Aim of the exercise
Pick each line that has "repository" out of the records.

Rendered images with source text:
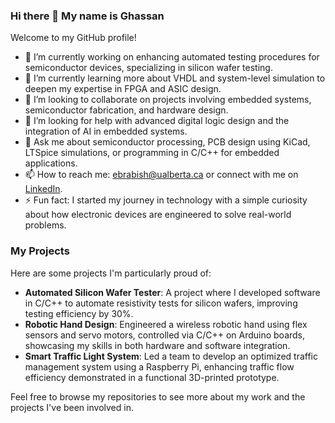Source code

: ### Hi there 👋 My name is Ghassan

Welcome to my GitHub profile!

- 🔭 I’m currently working on enhancing automated testing procedures for semiconductor devices, specializing in silicon wafer testing.
- 🌱 I’m currently learning more about VHDL and system-level simulation to deepen my expertise in FPGA and ASIC design.
- 👯 I’m looking to collaborate on projects involving embedded systems, semiconductor fabrication, and hardware design.
- 🤔 I’m looking for help with advanced digital logic design and the integration of AI in embedded systems.
- 💬 Ask me about semiconductor processing, PCB design using KiCad, LTSpice simulations, or programming in C/C++ for embedded applications.
- 📫 How to reach me: [ebrabish@ualberta.ca](mailto:ebrabish@ualberta.ca) or connect with me on [LinkedIn](https://www.linkedin.com/in/ghassan-ebrabish/).
- ⚡ Fun fact: I started my journey in technology with a simple curiosity about how electronic devices are engineered to solve real-world problems.

### My Projects
Here are some projects I'm particularly proud of:
- **Automated Silicon Wafer Tester**: A project where I developed software in C/C++ to automate resistivity tests for silicon wafers, improving testing efficiency by 30%.
- **Robotic Hand Design**: Engineered a wireless robotic hand using flex sensors and servo motors, controlled via C/C++ on Arduino boards, showcasing my skills in both hardware and software integration.
- **Smart Traffic Light System**: Led a team to develop an optimized traffic management system using a Raspberry Pi, enhancing traffic flow efficiency demonstrated in a functional 3D-printed prototype.

Feel free to browse my repositories to see more about my work and the projects I've been involved in.
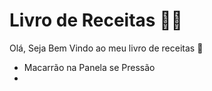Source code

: # Livro de Receitas :man_cook:



Olá,  Seja Bem Vindo ao meu livro de receitas :wave:

- Macarrão na Panela se Pressão
- 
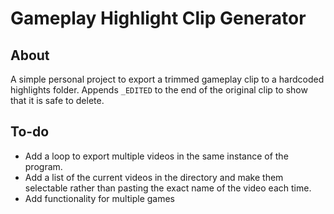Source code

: # Gameplay Highlight Clip Generator
## About
A simple personal project to export a trimmed gameplay clip to a hardcoded highlights folder. Appends `_EDITED` to the end of the original clip to show that it is safe to delete. 

## To-do
- Add a loop to export multiple videos in the same instance of the program.
- Add a list of the current videos in the directory and make them selectable rather than pasting the exact name of the video each time.
- Add functionality for multiple games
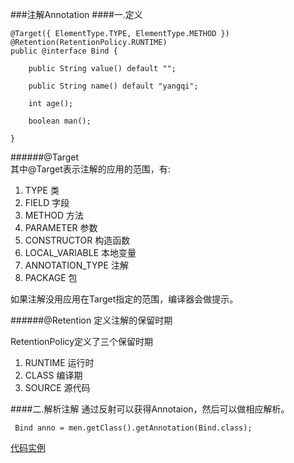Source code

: ###注解Annotation
####一.定义

	@Target({ ElementType.TYPE, ElementType.METHOD })
	@Retention(RetentionPolicy.RUNTIME)
	public @interface Bind {
	
	    public String value() default "";
	
	    public String name() default "yangqi";
	
	    int age();
	
	    boolean man();
	
	}

######@Target	
其中@Target表示注解的应用的范围，有:

 1.	TYPE 类
 2.	FIELD 字段
 3.	METHOD 方法
 4.	PARAMETER 参数
5.	CONSTRUCTOR 构造函数
6.	LOCAL_VARIABLE 本地变量
7.	ANNOTATION_TYPE 注解
8.	PACKAGE 包

如果注解没用应用在Target指定的范围，编译器会做提示。


######@Retention
定义注解的保留时期

RetentionPolicy定义了三个保留时期

1.	RUNTIME 运行时
2.	CLASS 编译期
3.	SOURCE 源代码

####二.解析注解
通过反射可以获得Annotaion，然后可以做相应解析。

	 Bind anno = men.getClass().getAnnotation(Bind.class);
	 
	 
[代码实例](https://github.com/llohellohe/spring3/blob/master/framework/src/main/java/yangqi/spring3/anno/TestAnno.java)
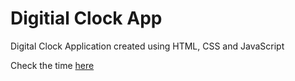 # Digitial Clock App

Digital Clock Application created using HTML, CSS and JavaScript

Check the time [here]()
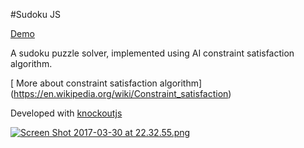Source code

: #Sudoku JS

[Demo](http://emrahs.duckdns.org/sudokujs)

A sudoku puzzle solver, implemented using AI constraint satisfaction algorithm.

[ More about constraint satisfaction algorithm] (https://en.wikipedia.org/wiki/Constraint_satisfaction)

Developed with [knockoutjs](http://www.knockoutjs.com)



[![Screen Shot 2017-03-30 at 22.32.55.png](https://s2.postimg.org/nap4tsmk9/Screen_Shot_2017-03-30_at_22.32.55.png)](https://postimg.org/image/vsyky4t2t/)




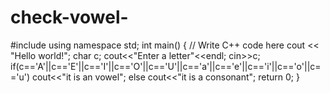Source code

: # check-vowel-
#include <iostream>
using namespace std;
int main() {
    // Write C++ code here
cout << "Hello world!";
char c;
cout<<"Enter a letter"<<endl;
cin>>c;
if(c=='A'||c=='E'||c=='I'||c=='O'||c=='U'||c=='a'||c=='e'||c=='i'||c=='o'||c=='u')
cout<<"it is an vowel";
else
cout<<"it is a consonant";
return 0;
}
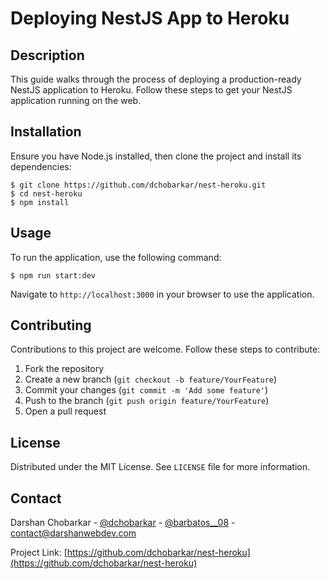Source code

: # Deploying NestJS App to Heroku

## Description

This guide walks through the process of deploying a production-ready NestJS application to Heroku. Follow these steps to get your NestJS application running on the web.

## Installation

Ensure you have Node.js installed, then clone the project and install its dependencies:

    $ git clone https://github.com/dchobarkar/nest-heroku.git
    $ cd nest-heroku
    $ npm install

## Usage

To run the application, use the following command:

    $ npm run start:dev

Navigate to `http://localhost:3000` in your browser to use the application.

## Contributing

Contributions to this project are welcome. Follow these steps to contribute:

1. Fork the repository
2. Create a new branch (`git checkout -b feature/YourFeature`)
3. Commit your changes (`git commit -m 'Add some feature'`)
4. Push to the branch (`git push origin feature/YourFeature`)
5. Open a pull request

## License

Distributed under the MIT License. See `LICENSE` file for more information.

## Contact

Darshan Chobarkar - [@dchobarkar](https://www.linkedin.com/in/dchobarkar/) - [@barbatos\_\_08](https://twitter.com/barbatos__08) - contact@darshanwebdev.com

Project Link: [https://github.com/dchobarkar/nest-heroku](https://github.com/dchobarkar/nest-heroku)
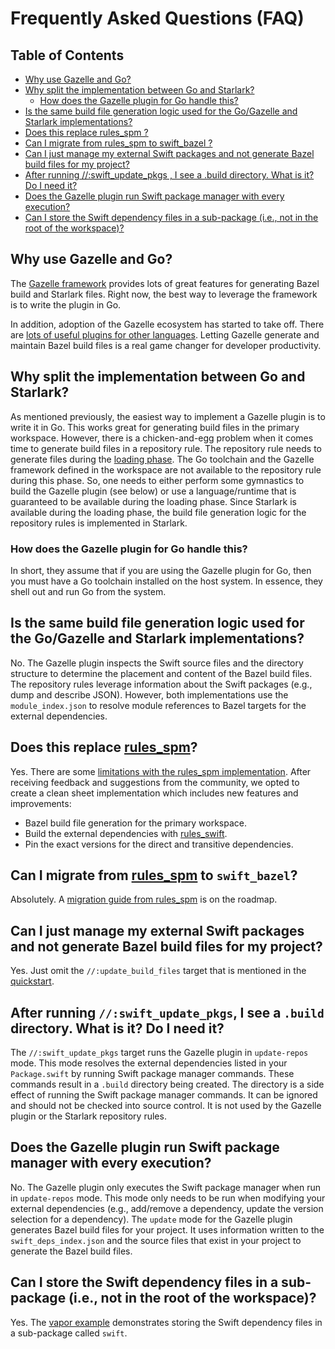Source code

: # Frequently Asked Questions (FAQ)

## Table of Contents

<!-- MARKDOWN TOC: BEGIN -->
* [Why use Gazelle and Go?](#why-use-gazelle-and-go)
* [Why split the implementation between Go and Starlark?](#why-split-the-implementation-between-go-and-starlark)
  * [How does the Gazelle plugin for Go handle this?](#how-does-the-gazelle-plugin-for-go-handle-this)
* [Is the same build file generation logic used for the Go/Gazelle and Starlark implementations?](#is-the-same-build-file-generation-logic-used-for-the-gogazelle-and-starlark-implementations)
* [Does this replace rules\_spm ?](https://github.com/cgrindel/rules_spm/)
* [Can I migrate from rules\_spm to swift\_bazel ?](https://github.com/cgrindel/rules_spm/)
* [Can I just manage my external Swift packages and not generate Bazel build files for my project?](#can-i-just-manage-my-external-swift-packages-and-not-generate-bazel-build-files-for-my-project)
* [After running //:swift\_update\_pkgs , I see a \.build directory\. What is it? Do I need it?](#after-running-swift_update_pkgs-i-see-a-build-directory-what-is-it-do-i-need-it)
* [Does the Gazelle plugin run Swift package manager with every execution?](#does-the-gazelle-plugin-run-swift-package-manager-with-every-execution)
* [Can I store the Swift dependency files in a sub\-package (i\.e\., not in the root of the workspace)?](#can-i-store-the-swift-dependency-files-in-a-sub-package-ie-not-in-the-root-of-the-workspace)
<!-- MARKDOWN TOC: END -->

## Why use Gazelle and Go?

The [Gazelle framework] provides lots of great features for generating Bazel build and Starlark
files. Right now, the best way to leverage the framework is to write the plugin in Go.

In addition, adoption of the Gazelle ecosystem has started to take off. There are [lots of useful
plugins for other languages](https://github.com/bazelbuild/bazel-gazelle#supported-languages).
Letting Gazelle generate and maintain Bazel build files is a real game changer for developer
productivity.

## Why split the implementation between Go and Starlark? 

As mentioned previously, the easiest way to implement a Gazelle plugin is to write it in Go. This
works great for generating build files in the primary workspace. However, there is a chicken-and-egg
problem when it comes time to generate build files in a repository rule. The repository rule needs
to generate files during the [loading phase]. The Go toolchain and the Gazelle framework defined in
the workspace are not available to the repository rule during this phase. So, one needs to either
perform some gymnastics to build the Gazelle plugin (see below) or use a language/runtime that is
guaranteed to be available during the loading phase.  Since Starlark is available during the loading
phase, the build file generation logic for the repository rules is implemented in Starlark.

### How does the Gazelle plugin for Go handle this?

In short, they assume that if you are using the Gazelle plugin for Go, then you must have a Go
toolchain installed on the host system. In essence, they shell out and run Go from the system.

## Is the same build file generation logic used for the Go/Gazelle and Starlark implementations?

No. The Gazelle plugin inspects the Swift source files and the directory structure to determine the
placement and content of the Bazel build files. The repository rules leverage information about the
Swift packages (e.g., dump and describe JSON). However, both implementations use the
`module_index.json` to resolve module references to Bazel targets for the external dependencies.

## Does this replace [rules_spm]?

Yes. There are some [limitations with the rules_spm
implementation](https://github.com/cgrindel/rules_spm/discussions/157). After receiving feedback and
suggestions from the community, we opted to create a clean sheet implementation which includes new
features and improvements:

- Bazel build file generation for the primary workspace.
- Build the external dependencies with [rules_swift].
- Pin the exact versions for the direct and transitive dependencies.

## Can I migrate from [rules_spm] to `swift_bazel`?

Absolutely. A [migration guide from rules_spm](https://github.com/cgrindel/swift_bazel/issues/99) is
on the roadmap.

## Can I just manage my external Swift packages and not generate Bazel build files for my project?

Yes. Just omit the `//:update_build_files` target that is mentioned in the [quickstart].

## After running `//:swift_update_pkgs`, I see a `.build` directory. What is it? Do I need it?

The `//:swift_update_pkgs` target runs the Gazelle plugin in `update-repos` mode. This mode
resolves the external dependencies listed in your `Package.swift` by running Swift package manager
commands.  These commands result in a `.build` directory being created. The directory is a side
effect of running the Swift package manager commands. It can be ignored and should not be checked
into source control. It is not used by the Gazelle plugin or the Starlark repository rules.

## Does the Gazelle plugin run Swift package manager with every execution?

No. The Gazelle plugin only executes the Swift package manager when run in `update-repos` mode. This
mode only needs to be run when modifying your external dependencies (e.g., add/remove a dependency,
update the version selection for a dependency). The `update` mode for the Gazelle plugin generates
Bazel build files for your project. It uses information written to the `swift_deps_index.json` and
the source files that exist in your project to generate the Bazel build files.

## Can I store the Swift dependency files in a sub-package (i.e., not in the root of the workspace)?

Yes. The [vapor example] demonstrates storing the Swift dependency files in a sub-package called
`swift`.


[loading phase]: https://bazel.build/run/build#loading 
[quickstart]: https://github.com/cgrindel/swift_bazel/blob/main/README.md#quickstart
[rules_spm]: https://github.com/cgrindel/rules_spm/
[rules_swift]: https://github.com/bazelbuild/rules_swift
[Gazelle framework]: https://github.com/bazelbuild/bazel-gazelle/blob/master/extend.md
[vapor example]: /examples/vapor_example

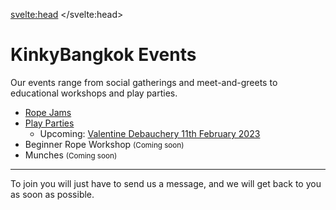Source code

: <script lang="ts">
  import Contact from '$lib/Contact.svelte';
</script>

<svelte:head>
	<title>KinkyBangkok Events</title>
	<meta name="description" content="Our organized Kinky, BDSM and Fetish events in Bangkok" />
</svelte:head>

# KinkyBangkok Events

Our events range from social gatherings and meet-and-greets to educational workshops and play parties.

- [Rope Jams](/rope-jams)
- [Play Parties](/parties)
  - Upcoming:   <a class="bg-kbk-red text-black active:bg-green-600 font-bold uppercase text-base px-8 py-3 rounded shadow-md hover:shadow-lg outline-none focus:outline-none mr-1 mb-1 ease-linear transition-all duration-150" type="button" href="/valentinedebauchery">Valentine Debauchery 11th February 2023</a>
- Beginner Rope Workshop <small>(Coming soon)</small>
- Munches <small>(Coming soon)</small>

---

To join you will just have to send us a message, and we will get back to you as soon as possible.

<Contact />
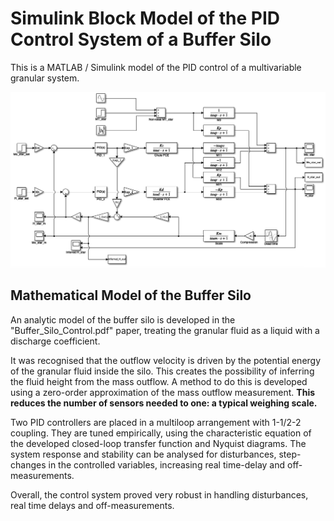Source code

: # Simulink Block Model of the PID Control System of a Buffer Silo

This is a MATLAB / Simulink model of the PID control of a multivariable granular system. 

![Simulink Model Image](./extra/buffersilo.png)

## Mathematical Model of the Buffer Silo

An analytic model of the buffer silo is developed in the "Buffer_Silo_Control.pdf" paper, treating the granular fluid as a liquid with a discharge coefficient.

It was recognised that the outflow velocity is driven by the potential energy of the granular fluid inside the silo. This creates the possibility of inferring the fluid height from the mass outflow. A method to do this is developed using a zero-order approximation of the mass outflow measurement. **This reduces the number of sensors needed to one: a typical weighing scale.**

Two PID controllers are placed in a multiloop arrangement with 1-1/2-2 coupling. They are tuned empirically, using the characteristic equation of the developed closed-loop transfer function and Nyquist diagrams. The system response and stability can be analysed for disturbances, step-changes in the controlled variables, increasing real time-delay and off-measurements.

Overall, the control system proved very robust in handling disturbances, real time delays and off-measurements.



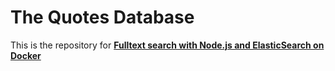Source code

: # The Quotes Database

This is the repository for [**Fulltext search with Node.js and ElasticSearch on Docker**](https://blog.logrocket.com/full-text-search-with-node-js-and-elasticsearch-on-docker/)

Result below
1. Fork the repository
problem when it comes time to generate build files in a repository rule. The repository rule needs
the workspace are not available to the repository rule during this phase. So, one needs to either
phase, the build file generation logic for the repository rules is implemented in Starlark.
placement and content of the Bazel build files. The repository rules leverage information about the
into source control. It is not used by the Gazelle plugin or the Starlark repository rules.
This is the repository for [**Fulltext search with Node.js and ElasticSearch on Docker**](https://blog.logrocket.com/full-text-search-with-node-js-and-elasticsearch-on-docker/)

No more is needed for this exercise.